**What is required**
Collect from the data below each line with "looking".

*-*-*

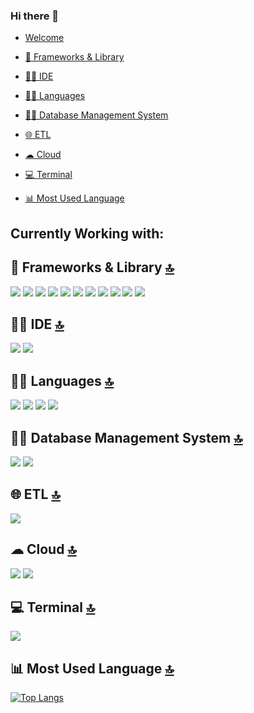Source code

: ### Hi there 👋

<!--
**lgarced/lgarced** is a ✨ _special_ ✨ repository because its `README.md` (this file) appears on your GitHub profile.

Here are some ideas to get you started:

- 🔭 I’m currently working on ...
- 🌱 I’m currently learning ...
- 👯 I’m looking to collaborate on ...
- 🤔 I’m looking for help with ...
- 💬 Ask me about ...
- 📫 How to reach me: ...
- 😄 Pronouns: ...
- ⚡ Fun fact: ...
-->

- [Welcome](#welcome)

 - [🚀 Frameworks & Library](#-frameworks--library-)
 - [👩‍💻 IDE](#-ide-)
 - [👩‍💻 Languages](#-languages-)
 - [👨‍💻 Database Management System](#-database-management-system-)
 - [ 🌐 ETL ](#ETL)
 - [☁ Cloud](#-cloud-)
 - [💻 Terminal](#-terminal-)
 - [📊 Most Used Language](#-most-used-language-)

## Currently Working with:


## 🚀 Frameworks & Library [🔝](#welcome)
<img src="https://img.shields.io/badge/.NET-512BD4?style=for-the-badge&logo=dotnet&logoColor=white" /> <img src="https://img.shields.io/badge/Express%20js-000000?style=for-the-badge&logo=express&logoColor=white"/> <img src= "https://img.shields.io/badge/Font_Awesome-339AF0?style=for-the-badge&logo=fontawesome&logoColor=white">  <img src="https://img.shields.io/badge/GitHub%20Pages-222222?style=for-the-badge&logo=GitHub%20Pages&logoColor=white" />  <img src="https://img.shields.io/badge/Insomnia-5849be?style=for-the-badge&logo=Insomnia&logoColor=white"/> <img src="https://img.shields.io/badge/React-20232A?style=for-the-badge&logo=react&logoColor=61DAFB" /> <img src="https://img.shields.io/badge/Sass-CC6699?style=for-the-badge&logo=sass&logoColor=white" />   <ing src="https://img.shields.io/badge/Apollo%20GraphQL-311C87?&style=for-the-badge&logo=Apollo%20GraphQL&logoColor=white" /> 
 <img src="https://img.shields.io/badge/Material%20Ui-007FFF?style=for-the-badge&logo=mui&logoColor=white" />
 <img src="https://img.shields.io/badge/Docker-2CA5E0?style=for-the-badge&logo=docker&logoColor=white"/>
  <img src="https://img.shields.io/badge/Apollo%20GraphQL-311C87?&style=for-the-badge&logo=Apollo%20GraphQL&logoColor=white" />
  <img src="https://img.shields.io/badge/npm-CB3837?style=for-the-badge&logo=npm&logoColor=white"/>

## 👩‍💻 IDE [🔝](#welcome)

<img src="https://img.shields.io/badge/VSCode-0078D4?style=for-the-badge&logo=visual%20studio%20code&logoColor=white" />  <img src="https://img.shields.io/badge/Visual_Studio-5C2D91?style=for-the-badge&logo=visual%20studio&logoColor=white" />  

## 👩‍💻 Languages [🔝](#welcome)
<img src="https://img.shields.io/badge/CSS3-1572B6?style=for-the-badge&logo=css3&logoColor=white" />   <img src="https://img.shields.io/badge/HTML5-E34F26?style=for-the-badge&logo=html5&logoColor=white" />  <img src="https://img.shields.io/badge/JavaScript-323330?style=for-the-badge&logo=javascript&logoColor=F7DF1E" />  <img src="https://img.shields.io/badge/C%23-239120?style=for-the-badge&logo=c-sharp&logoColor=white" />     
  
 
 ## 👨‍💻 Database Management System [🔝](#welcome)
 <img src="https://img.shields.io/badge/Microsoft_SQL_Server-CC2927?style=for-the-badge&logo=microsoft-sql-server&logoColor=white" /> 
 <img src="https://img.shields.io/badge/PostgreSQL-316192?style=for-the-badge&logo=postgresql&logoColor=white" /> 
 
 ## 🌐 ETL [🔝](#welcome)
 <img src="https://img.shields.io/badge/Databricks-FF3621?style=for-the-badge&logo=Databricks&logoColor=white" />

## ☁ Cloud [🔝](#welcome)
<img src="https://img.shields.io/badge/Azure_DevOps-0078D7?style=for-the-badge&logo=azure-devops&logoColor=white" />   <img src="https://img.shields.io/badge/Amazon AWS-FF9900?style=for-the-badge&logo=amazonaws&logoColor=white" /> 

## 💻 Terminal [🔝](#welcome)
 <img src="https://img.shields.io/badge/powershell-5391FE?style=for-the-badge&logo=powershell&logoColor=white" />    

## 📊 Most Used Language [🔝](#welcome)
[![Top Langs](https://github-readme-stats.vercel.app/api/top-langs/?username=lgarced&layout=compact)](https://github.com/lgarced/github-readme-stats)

*-*-*

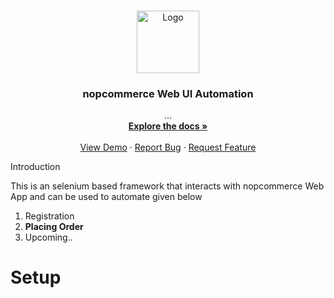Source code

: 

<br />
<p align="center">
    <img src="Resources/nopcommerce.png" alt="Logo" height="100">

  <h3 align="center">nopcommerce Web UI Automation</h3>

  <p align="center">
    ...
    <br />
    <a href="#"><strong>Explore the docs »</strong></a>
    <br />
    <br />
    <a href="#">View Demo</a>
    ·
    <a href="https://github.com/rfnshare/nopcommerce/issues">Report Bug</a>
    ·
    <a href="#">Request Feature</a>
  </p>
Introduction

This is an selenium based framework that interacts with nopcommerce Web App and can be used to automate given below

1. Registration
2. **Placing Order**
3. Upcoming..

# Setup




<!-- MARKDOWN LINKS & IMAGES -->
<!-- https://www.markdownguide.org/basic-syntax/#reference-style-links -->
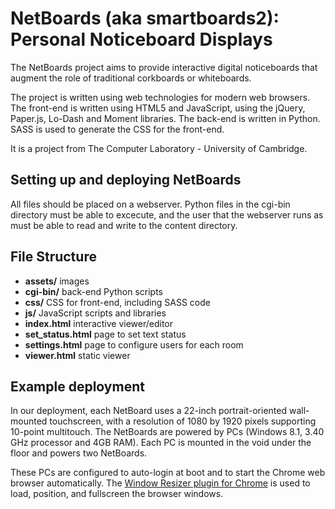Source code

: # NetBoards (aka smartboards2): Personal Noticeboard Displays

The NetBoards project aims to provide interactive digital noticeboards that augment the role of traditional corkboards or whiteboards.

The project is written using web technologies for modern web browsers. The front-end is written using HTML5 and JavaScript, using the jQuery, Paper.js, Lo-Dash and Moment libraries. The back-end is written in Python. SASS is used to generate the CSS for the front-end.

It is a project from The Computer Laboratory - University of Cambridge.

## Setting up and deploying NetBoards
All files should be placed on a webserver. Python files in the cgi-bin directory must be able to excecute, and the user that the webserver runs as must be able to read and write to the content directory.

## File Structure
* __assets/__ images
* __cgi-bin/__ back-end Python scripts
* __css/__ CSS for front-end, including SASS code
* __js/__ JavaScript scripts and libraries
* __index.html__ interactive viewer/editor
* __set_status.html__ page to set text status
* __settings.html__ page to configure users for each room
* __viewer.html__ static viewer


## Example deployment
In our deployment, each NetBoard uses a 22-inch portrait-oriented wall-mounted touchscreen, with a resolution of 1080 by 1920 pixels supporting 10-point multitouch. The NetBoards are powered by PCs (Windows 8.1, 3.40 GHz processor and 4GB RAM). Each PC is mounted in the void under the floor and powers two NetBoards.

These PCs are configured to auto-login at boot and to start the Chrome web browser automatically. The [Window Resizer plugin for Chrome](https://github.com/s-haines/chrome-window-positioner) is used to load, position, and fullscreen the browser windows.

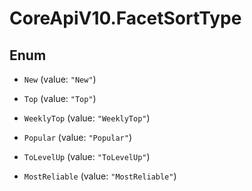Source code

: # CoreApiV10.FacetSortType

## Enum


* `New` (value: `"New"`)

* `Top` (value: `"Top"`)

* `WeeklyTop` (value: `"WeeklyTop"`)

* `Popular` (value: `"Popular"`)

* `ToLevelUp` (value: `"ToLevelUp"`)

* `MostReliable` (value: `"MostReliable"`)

*-*-*

**Result**
- 👯 I’m looking to collaborate on ...
- 🤔 I’m looking for help with ...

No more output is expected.